(586d) Recognition of the Size of Polymer Drug Carriers by Macrophages | AIChE

(586d) Recognition of the Size of Polymer Drug Carriers by Macrophages


Champion, J. - Presenter, Georgia Institute of Technology
Mitragotri, S. - Presenter, University of California

Polymeric particles are extensively used as carriers in targeted as well as systemic drug delivery applications. However, polymeric particles delivered in the body are rapidly cleared by macrophages by phagocytosis. Rate and extent of phagocytosis is known to depend on the size and surface chemistry of particles. While the dependence of phagocytosis on surface chemistry has been better studied and understood, the same cannot be said about the dependence on particle size. Previous studies on phagocytosis have suggested that macrophages recognize particle size but no explanation was presented for this peculiarity.

Using rat alveolar macrophages and polystyrene microspheres (1 to 9 um) possessing three different surface characteristics (unmodified polystyrene, IgG opsonized, and poloxamine coated) we investigated the dependence of phagocytosis on particle size. Dependence of two distinct steps of phagocytosis, particle attachment and internalization, on size and surface chemistry was separately assessed to elucidate the origins of size-recognition. Particle attachment to macrophages, quantified by flow cytometry, was found to depend on size and surface chemistry in a complex manner. Macrophages exhibited enhanced attachment to particles possessing diameters of 2-3 um. Further investigation, including manipulation of the physical structure of macrophage membranes and electron microscopy visualization, revealed that the ruffled topology of the membrane is responsible for size recognition and preferential attachment of 2-3 um particles to macrophages. Surprisingly, despite the intricate relationships between attachment and particle size and surface chemistry, the speed of particle internalization, measured with video microscopy, did not depend on either property.

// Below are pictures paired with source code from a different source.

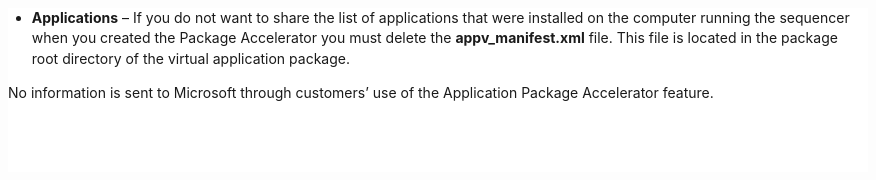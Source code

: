 -   **Applications** – If you do not want to share the list of applications that were installed on the computer running the sequencer when you created the Package Accelerator you must delete the **appv\_manifest.xml** file. This file is located in the package root directory of the virtual application package.

No information is sent to Microsoft through customers’ use of the Application Package Accelerator feature.

 

 





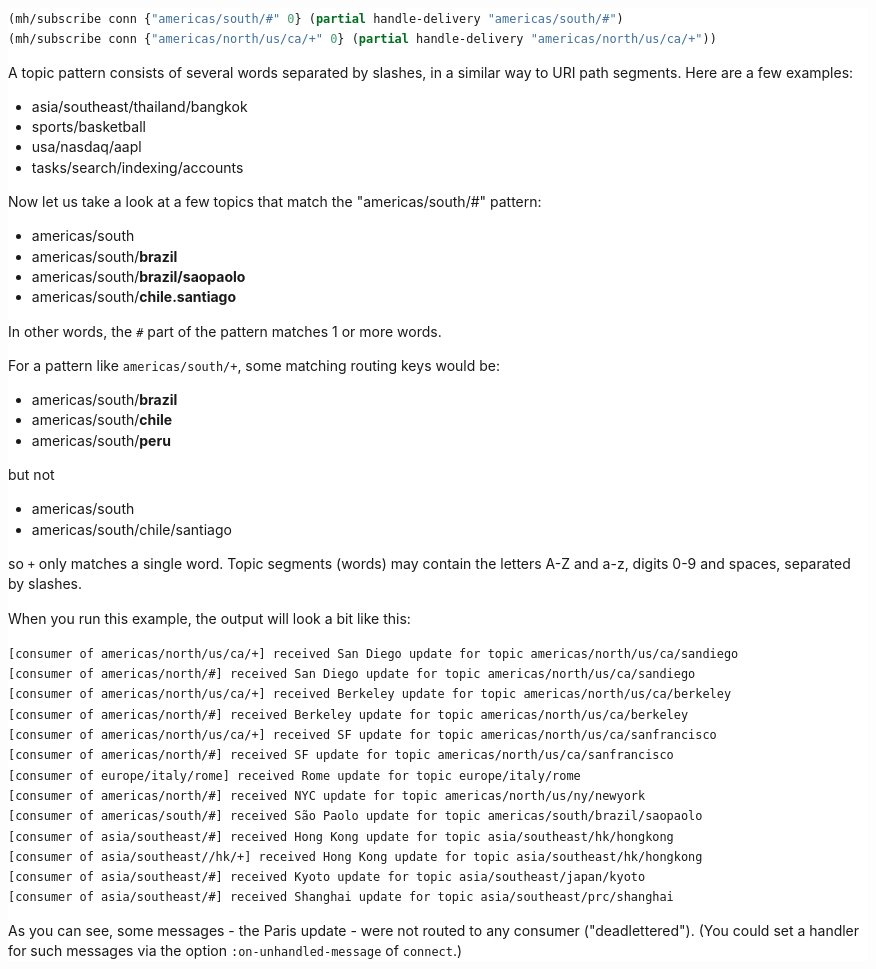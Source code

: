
 ``` clojure
(mh/subscribe conn {"americas/south/#" 0} (partial handle-delivery "americas/south/#")
(mh/subscribe conn {"americas/north/us/ca/+" 0} (partial handle-delivery "americas/north/us/ca/+"))
```

A topic pattern consists of several words separated by slashes, in a
similar way to URI path segments. Here are a few examples:

 * asia/southeast/thailand/bangkok
 * sports/basketball
 * usa/nasdaq/aapl
 * tasks/search/indexing/accounts

Now let us take a look at a few topics that match the "americas/south/#" pattern:

 * americas/south
 * americas/south/**brazil**
 * americas/south/**brazil/saopaolo**
 * americas/south/**chile.santiago**

In other words, the `#` part of the pattern matches 1 or more words.

For a pattern like `americas/south/+`, some matching routing keys would be:

 * americas/south/**brazil**
 * americas/south/**chile**
 * americas/south/**peru**

but not

 * americas/south
 * americas/south/chile/santiago

so `+` only matches a single word. Topic segments (words) may contain
the letters A-Z and a-z, digits 0-9 and spaces, separated by slashes.

When you run this example, the output will look a bit like this:

```
[consumer of americas/north/us/ca/+] received San Diego update for topic americas/north/us/ca/sandiego
[consumer of americas/north/#] received San Diego update for topic americas/north/us/ca/sandiego
[consumer of americas/north/us/ca/+] received Berkeley update for topic americas/north/us/ca/berkeley
[consumer of americas/north/#] received Berkeley update for topic americas/north/us/ca/berkeley
[consumer of americas/north/us/ca/+] received SF update for topic americas/north/us/ca/sanfrancisco
[consumer of americas/north/#] received SF update for topic americas/north/us/ca/sanfrancisco
[consumer of europe/italy/rome] received Rome update for topic europe/italy/rome
[consumer of americas/north/#] received NYC update for topic americas/north/us/ny/newyork
[consumer of americas/south/#] received São Paolo update for topic americas/south/brazil/saopaolo
[consumer of asia/southeast/#] received Hong Kong update for topic asia/southeast/hk/hongkong
[consumer of asia/southeast//hk/+] received Hong Kong update for topic asia/southeast/hk/hongkong
[consumer of asia/southeast/#] received Kyoto update for topic asia/southeast/japan/kyoto
[consumer of asia/southeast/#] received Shanghai update for topic asia/southeast/prc/shanghai
```

As you can see, some messages - the Paris update - were not routed to any consumer
("deadlettered"). (You could set a handler for such messages via the option
`:on-unhandled-message` of `connect`.)
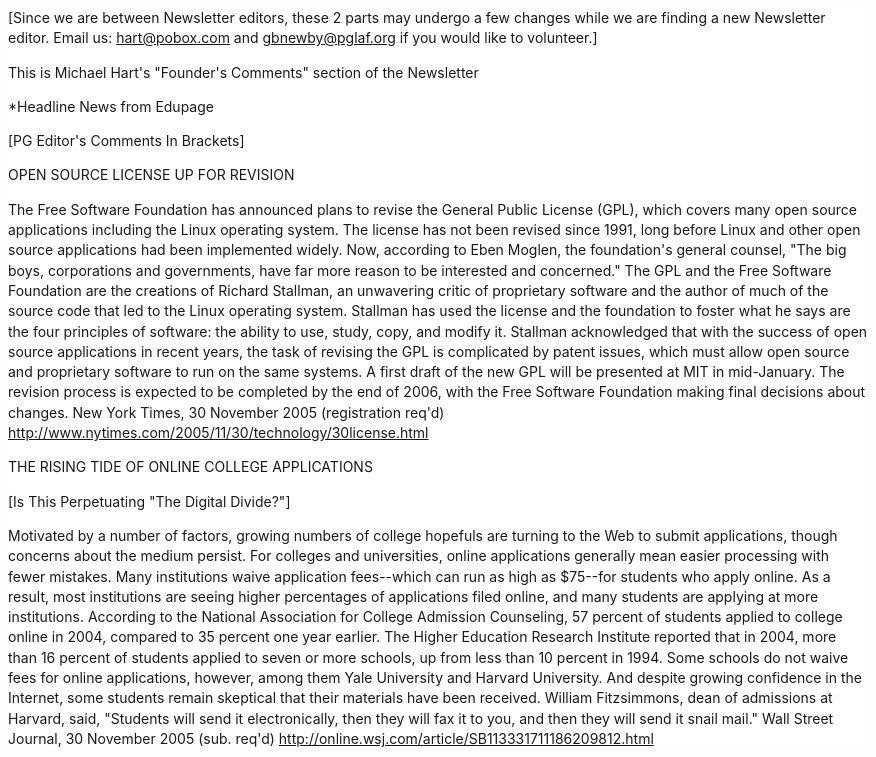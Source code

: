 [Since we are between Newsletter editors, these 2 parts may undergo a
few changes while we are finding a new Newsletter editor.   Email us:
hart@pobox.com and gbnewby@pglaf.org if you would like to volunteer.]


   This is Michael Hart's "Founder's Comments" section of the Newsletter


*Headline News from Edupage

[PG Editor's Comments In Brackets]

OPEN SOURCE LICENSE UP FOR REVISION

The Free Software Foundation has announced plans to revise the General
Public License (GPL), which covers many open source applications
including the Linux operating system. The license has not been revised
since 1991, long before Linux and other open source applications had
been implemented widely. Now, according to Eben Moglen, the
foundation's general counsel, "The big boys, corporations and
governments, have far more reason to be interested and concerned." The
GPL and the Free Software Foundation are the creations of Richard
Stallman, an unwavering critic of proprietary software and the author
of much of the source code that led to the Linux operating system.
Stallman has used the license and the foundation to foster what he says
are the four principles of software: the ability to use, study, copy,
and modify it. Stallman acknowledged that with the success of open
source applications in recent years, the task of revising the GPL is
complicated by patent issues, which must allow open source and
proprietary software to run on the same systems. A first draft of the
new GPL will be presented at MIT in mid-January. The revision process
is expected to be completed by the end of 2006, with the Free Software
Foundation making final decisions about changes.
New York Times, 30 November 2005 (registration req'd)
http://www.nytimes.com/2005/11/30/technology/30license.html


THE RISING TIDE OF ONLINE COLLEGE APPLICATIONS

[Is This Perpetuating "The Digital Divide?"]

Motivated by a number of factors, growing numbers of college hopefuls
are turning to the Web to submit applications, though concerns about
the medium persist. For colleges and universities, online applications
generally mean easier processing with fewer mistakes. Many institutions
waive application fees--which can run as high as $75--for students who
apply online. As a result, most institutions are seeing higher
percentages of applications filed online, and many students are
applying at more institutions. According to the National Association
for College Admission Counseling, 57 percent of students applied to
college online in 2004, compared to 35 percent one year earlier. The
Higher Education Research Institute reported that in 2004, more than 16
percent of students applied to seven or more schools, up from less than
10 percent in 1994. Some schools do not waive fees for online
applications, however, among them Yale University and Harvard
University. And despite growing confidence in the Internet, some
students remain skeptical that their materials have been received.
William Fitzsimmons, dean of admissions at Harvard, said, "Students
will send it electronically, then they will fax it to you, and then
they will send it snail mail."
Wall Street Journal, 30 November 2005 (sub. req'd)
http://online.wsj.com/article/SB113331711186209812.html
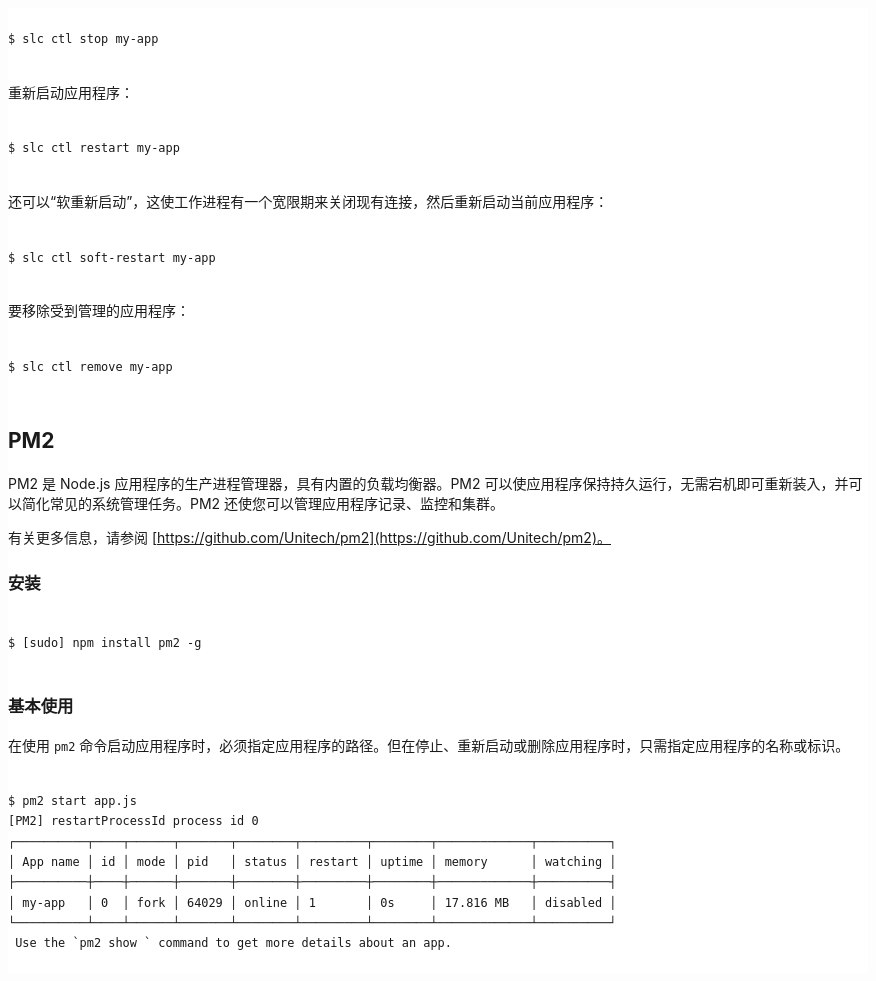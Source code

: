 <pre>
<code class="language-sh" translate="no">
$ slc ctl stop my-app
</code>
</pre>

重新启动应用程序：

<pre>
<code class="language-sh" translate="no">
$ slc ctl restart my-app
</code>
</pre>

还可以“软重新启动”，这使工作进程有一个宽限期来关闭现有连接，然后重新启动当前应用程序：

<pre>
<code class="language-sh" translate="no">
$ slc ctl soft-restart my-app
</code>
</pre>

要移除受到管理的应用程序：

<pre>
<code class="language-sh" translate="no">
$ slc ctl remove my-app
</code>
</pre>

## <a id="pm2">PM2</a>

PM2 是 Node.js 应用程序的生产进程管理器，具有内置的负载均衡器。PM2 可以使应用程序保持持久运行，无需宕机即可重新装入，并可以简化常见的系统管理任务。PM2 还使您可以管理应用程序记录、监控和集群。

有关更多信息，请参阅 [https://github.com/Unitech/pm2](https://github.com/Unitech/pm2)。

### 安装

<pre>
<code class="language-sh" translate="no">
$ [sudo] npm install pm2 -g
</code>
</pre>

### 基本使用

在使用 `pm2` 命令启动应用程序时，必须指定应用程序的路径。但在停止、重新启动或删除应用程序时，只需指定应用程序的名称或标识。

<pre>
<code class="language-sh" translate="no">
$ pm2 start app.js
[PM2] restartProcessId process id 0
┌──────────┬────┬──────┬───────┬────────┬─────────┬────────┬─────────────┬──────────┐
│ App name │ id │ mode │ pid   │ status │ restart │ uptime │ memory      │ watching │
├──────────┼────┼──────┼───────┼────────┼─────────┼────────┼─────────────┼──────────┤
│ my-app   │ 0  │ fork │ 64029 │ online │ 1       │ 0s     │ 17.816 MB   │ disabled │
└──────────┴────┴──────┴───────┴────────┴─────────┴────────┴─────────────┴──────────┘
 Use the `pm2 show <id|name>` command to get more details about an app.
</code>
</pre>
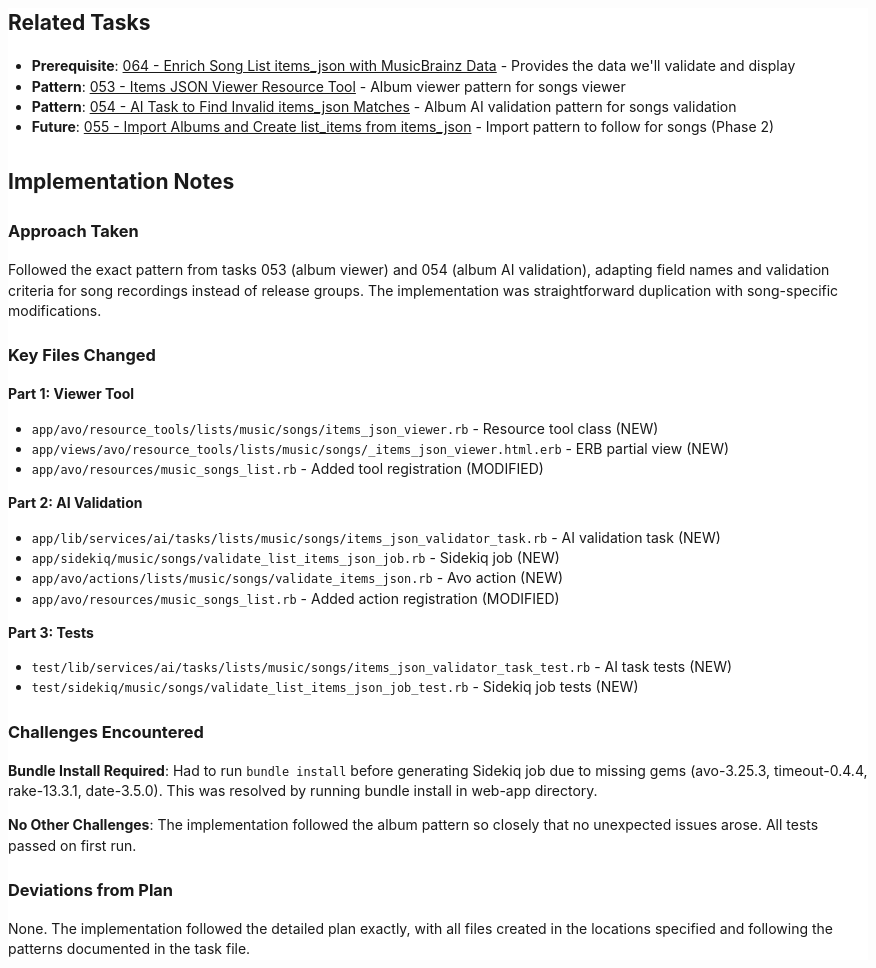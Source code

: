 ## Related Tasks

- **Prerequisite**: [064 - Enrich Song List items_json with MusicBrainz Data](064-import-song-list-from-musicbrainz-non-series.md) - Provides the data we'll validate and display
- **Pattern**: [053 - Items JSON Viewer Resource Tool](053-items-json-viewer-resource-tool.md) - Album viewer pattern for songs viewer
- **Pattern**: [054 - AI Task to Find Invalid items_json Matches](054-ai-task-to-find-invalid-items-json.md) - Album AI validation pattern for songs validation
- **Future**: [055 - Import Albums and Create list_items from items_json](055-import-items-from-list-items-json.md) - Import pattern to follow for songs (Phase 2)

## Implementation Notes

### Approach Taken
Followed the exact pattern from tasks 053 (album viewer) and 054 (album AI validation), adapting field names and validation criteria for song recordings instead of release groups. The implementation was straightforward duplication with song-specific modifications.

### Key Files Changed

**Part 1: Viewer Tool**
- `app/avo/resource_tools/lists/music/songs/items_json_viewer.rb` - Resource tool class (NEW)
- `app/views/avo/resource_tools/lists/music/songs/_items_json_viewer.html.erb` - ERB partial view (NEW)
- `app/avo/resources/music_songs_list.rb` - Added tool registration (MODIFIED)

**Part 2: AI Validation**
- `app/lib/services/ai/tasks/lists/music/songs/items_json_validator_task.rb` - AI validation task (NEW)
- `app/sidekiq/music/songs/validate_list_items_json_job.rb` - Sidekiq job (NEW)
- `app/avo/actions/lists/music/songs/validate_items_json.rb` - Avo action (NEW)
- `app/avo/resources/music_songs_list.rb` - Added action registration (MODIFIED)

**Part 3: Tests**
- `test/lib/services/ai/tasks/lists/music/songs/items_json_validator_task_test.rb` - AI task tests (NEW)
- `test/sidekiq/music/songs/validate_list_items_json_job_test.rb` - Sidekiq job tests (NEW)

### Challenges Encountered

**Bundle Install Required**: Had to run `bundle install` before generating Sidekiq job due to missing gems (avo-3.25.3, timeout-0.4.4, rake-13.3.1, date-3.5.0). This was resolved by running bundle install in web-app directory.

**No Other Challenges**: The implementation followed the album pattern so closely that no unexpected issues arose. All tests passed on first run.

### Deviations from Plan
None. The implementation followed the detailed plan exactly, with all files created in the locations specified and following the patterns documented in the task file.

Our studies show that particle attachment, orchestrated by the membrane topology, is solely responsible for recognition of particle size by macrophages. Several examples exist in biology of recognition at a molecular scale. However, the results presented here show a remarkable example of recognition on micron length scale. Such understanding of the interactions of polymeric particles with macrophages is essential in the design of particles to either reduce or enhance phagocytosis depending on drug delivery application.